There are some deluded adherents of the WEF’s worldview who actually believe that the principal factor contributing to the success of populist parties is their weaponization of misinformation and lies. However, the inventors of the claim that fake news has become a global existential risk are opportunistic purveyors of this argument. What they are really worried about is their inability to manage democracy. Their elevation of Fake News into a global risk serves as a form of Freudian displacement activity. Unable to face the truth, which is that they lost the argument they point the finger of blame on the influence of lies and misinformation. In this way their inability to convince the electorate is blamed on the nefarious dishonesty of their opponents.
Concern with Fake News not only represents an attempt to discredit political opponents, but it also represents the denigration of the capacity of citizens to make informed choices in elections. From this perspective those who reject the advice and outlook of the WEF oligarchy are not independent minded and intelligent voters, but unthinking people drawn towards the purveyors of Fake News. The logical outcome of this perspective is the conviction that citizens are not fit to make difficult political choices and therefore they must be protected from the consequences of their action.

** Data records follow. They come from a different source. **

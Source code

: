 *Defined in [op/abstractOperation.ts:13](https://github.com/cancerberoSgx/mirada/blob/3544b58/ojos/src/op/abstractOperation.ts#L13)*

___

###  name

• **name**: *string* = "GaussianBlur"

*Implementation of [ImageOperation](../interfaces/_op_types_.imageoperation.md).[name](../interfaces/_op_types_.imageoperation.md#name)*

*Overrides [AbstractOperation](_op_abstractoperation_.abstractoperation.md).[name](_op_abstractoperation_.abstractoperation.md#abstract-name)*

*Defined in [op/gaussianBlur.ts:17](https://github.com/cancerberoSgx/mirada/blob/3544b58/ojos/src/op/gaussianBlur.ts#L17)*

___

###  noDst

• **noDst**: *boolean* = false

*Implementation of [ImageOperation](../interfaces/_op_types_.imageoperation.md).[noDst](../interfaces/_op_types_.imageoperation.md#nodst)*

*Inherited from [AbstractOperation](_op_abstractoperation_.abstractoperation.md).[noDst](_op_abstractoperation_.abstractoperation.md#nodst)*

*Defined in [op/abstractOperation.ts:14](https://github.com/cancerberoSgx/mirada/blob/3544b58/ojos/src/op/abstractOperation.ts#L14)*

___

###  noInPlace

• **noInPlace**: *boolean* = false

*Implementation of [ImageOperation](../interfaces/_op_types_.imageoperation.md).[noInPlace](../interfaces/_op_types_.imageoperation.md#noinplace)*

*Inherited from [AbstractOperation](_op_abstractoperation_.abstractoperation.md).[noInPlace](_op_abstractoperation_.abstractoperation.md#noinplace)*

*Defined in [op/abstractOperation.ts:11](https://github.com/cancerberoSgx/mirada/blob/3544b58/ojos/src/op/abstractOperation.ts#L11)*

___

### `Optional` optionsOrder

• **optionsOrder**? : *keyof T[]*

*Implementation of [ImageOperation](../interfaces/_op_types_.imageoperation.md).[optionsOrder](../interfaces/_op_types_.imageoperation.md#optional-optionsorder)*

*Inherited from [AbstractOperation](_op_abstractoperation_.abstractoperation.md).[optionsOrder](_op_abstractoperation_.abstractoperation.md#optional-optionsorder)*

Paradoxically the Report recognises that the proliferation of misinformation is likely to encourage Governments and media outlets to tighten the policing of public discussions. It warns that as it becomes harder to tell the difference between what is real and fake, press freedom could be threatened. Its reservations about the threat posed by the policing of public debate notwithstanding, the authors of The Report have supported and highlighted the argument used to justify the creation of new systems of gatekeeping and fact checking on the web. Its concern about press freedom is a form of hypocrisy- the compliment that vice pays to virtue.
One final point. Perversely the hysteria promoted about the threat posed by misinformation and Fake News has the effect of disorienting public life. The constant assertion that this or that claim is Fake News leads many people to mistrust mainstream media sources of information Loss of faith in established media institutions and narratives often runs in parallel with the proliferation of fantasies about conspiracies.
Whatever its genuine objective the authors panic about technology assisted misinformation actually contributes to the erosion of trust relations within society. But that’s not a problem for the WEF. What they are worried about is the threat to their way of life posed by democracy.